Kolumne

Hertha-Trainer Pal Dardai steht für Treue

Der 39-Jährige Coach ist ein Typ zum Anfassen, holt die Leute ab und bietet Berührungspunkte. Normal ist das nicht. Seit Menschengedenken hat das in Berlin kein Trainer getan, sagt Jörn Meyn.

Foto: Maja Hitij / dpa

Pal Dardai ist ein Sonderling. Wenn Herthas Trainer nach einer Übungseinheit in der abgelaufenen Saison vom Rasen trat, reichte der Ungar jedem Journalisten zur Begrüßung die Hand. Normal ist das nicht. Seit Menschengedenken hat das in Berlin nämlich kein Trainer getan.

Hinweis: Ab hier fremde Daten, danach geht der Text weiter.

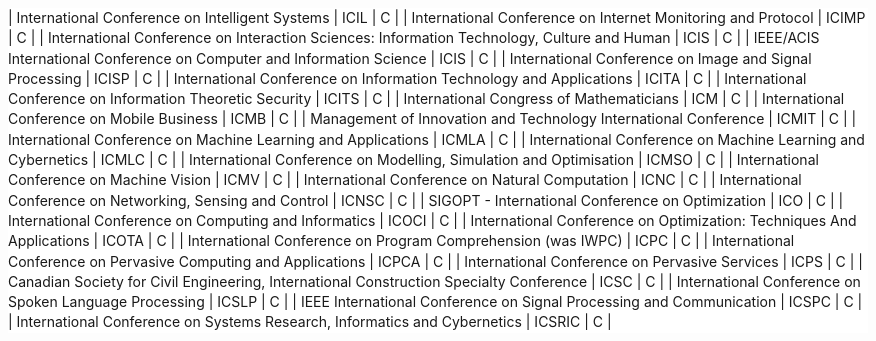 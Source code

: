 | International Conference on Intelligent Systems              | ICIL                   | C    |
| International Conference on Internet Monitoring and Protocol | ICIMP                  | C    |
| International Conference on Interaction Sciences: Information Technology, Culture and Human | ICIS                   | C    |
| IEEE/ACIS International Conference on Computer and Information Science | ICIS                   | C    |
| International Conference on Image and Signal Processing      | ICISP                  | C    |
| International Conference on Information Technology and Applications | ICITA                  | C    |
| International Conference on Information Theoretic Security   | ICITS                  | C    |
| International Congress of Mathematicians                     | ICM                    | C    |
| International Conference on Mobile Business                  | ICMB                   | C    |
| Management of Innovation and Technology International Conference | ICMIT                  | C    |
| International Conference on Machine Learning and Applications | ICMLA                  | C    |
| International Conference on Machine Learning and Cybernetics | ICMLC                  | C    |
| International Conference on Modelling, Simulation and Optimisation | ICMSO                  | C    |
| International Conference on Machine Vision                   | ICMV                   | C    |
| International Conference on Natural Computation              | ICNC                   | C    |
| International Conference on Networking, Sensing and Control  | ICNSC                  | C    |
| SIGOPT - International Conference on Optimization            | ICO                    | C    |
| International Conference on Computing and Informatics        | ICOCI                  | C    |
| International Conference on Optimization: Techniques And Applications | ICOTA                  | C    |
| International Conference on Program Comprehension (was IWPC) | ICPC                   | C    |
| International Conference on Pervasive Computing and Applications | ICPCA                  | C    |
| International Conference on Pervasive Services               | ICPS                   | C    |
| Canadian Society for Civil Engineering, International Construction Specialty Conference | ICSC                   | C    |
| International Conference on Spoken Language Processing       | ICSLP                  | C    |
| IEEE International Conference on Signal Processing and Communication | ICSPC                  | C    |
| International Conference on Systems Research, Informatics and Cybernetics | ICSRIC                 | C    |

Dardai bietet also Berührungspunkte. Und es scheint, dass darin einer der Gründe dafür steckt, warum der Mann gerade sehr gemocht wird. Es ist nämlich so, dass bei Hertha alles andere gerade nicht gemocht wird. Aber Pal, manche sagen auch „unser Pal“, den finden alle super – die Fans und selbst viele Berliner Journalisten. Neulich hat ihn sogar ein älterer Kollege, der ansonsten im Clinch mit Hertha liegt, mit „mein Freund“ angesprochen. Dardai wird jetzt länger zugegen sein. Der 39-Jährige hat am Donnerstag bei Hertha einen neuen Vertrag unterschrieben.

Deshalb die Frage: Was hat der Mann? Denn sportlich konnte Dardai seit Februar ja auch nicht die Herzen höher schlagen lassen. Seine Punktebilanz gegenüber Vorgänger Jos Luhukay ist kaum besser (1,13 Zähler durchschnittlich pro Spiel zu 0,95). Auch ansehnlicheren Fußball gab es nicht. Niemand kann im Moment seriös sagen, ob Dardai ein guter Trainer für die Zukunft des Vereins ist. Dennoch klatschten sich die Hertha-Fans auf der Mitgliederversammlung neulich die Hände für ihn wund.

Dass Dardai von allen Profis, die jemals für Hertha aufgelaufen sind, die meisten Partien bestritten hat (286), ist ein Aspekt. Süßlicher Stallgeruch. Aber da ist mehr: Dardai ist ein Typ zum Anfassen, und die sind selten geworden im modernen Fußball. Er holt die Menschen ab. Das tut der jüngste Trainer der Liga, in dem er das Alte vertritt: Er steht für die romantische Vorstellung vom Fußball aus prähistorischen Zeiten. Da gab es Trainer-Dinosaurier, die nichts von „Polyvalenz“ erzählten, sondern von Ehre und Leidenschaft.

Dardai trifft den Nerv der Leute

Dardais Rhetorik drehte sich in den vergangenen Monaten meist darum. Wenn er von „Schwitzerei“ und „blau-weißem Blut“ sprach, traf er den Nerv der Leute, die sich in der Gentrifizierung des Fußballs durch Kommerzialisierung immer stärker in ihrem Bedürfnis nach Wahrhaftigkeit verdrängt fühlen.

Dass Dardai Nostalgie erzeugt, hat auch damit zu tun, dass seine Karriere heute wie aus der Zeit gefallen wirkt: Seit er 1997 im Alter von 20 Jahren nach Berlin kam, hat er Hertha nie verlassen. Nicht einmal, als ihn die Bayern haben wollten, und auch nicht nach Ende seiner aktiven Laufbahn. Er steht für Treue, und auch sie ist ein Relikt im heutigen Fußball.

Vom Alter her gehört Dardai zum Stamme der jungen Erneuerer des Fußballs, zu den Tuchels, Weinzierls, Schmidts und Gisdols. Sie wollen Gegenpressing und taktische Innovationen. Bisher trug Dardai aber eher die Federn der alten Häuptlinge und betonte die Grundtugenden des Spiels. Er ist der „Volle-Pulle-Typ“. Den haben sie bis Sonnabend auch bei Borussia Dortmund. Aber Jürgen Klopp lässt sich darauf freilich nicht reduzieren, weil er sein Team zudem taktisch auf ein neues Level gehoben hat.

Ob auch Dardai das bei seiner Elf kann, weiß man nicht. Und es scheint, als ob genau diese Leerstelle des Wissens über den Trainer Pal Dardai zu seiner Beliebtheit beiträgt. Denn solange man über die Fähigkeiten des Fußballlehrers Dardai wenig sagen kann, wird er dafür verehrt, dass er das Gefühl des schönen Gestern ins Heute überträgt.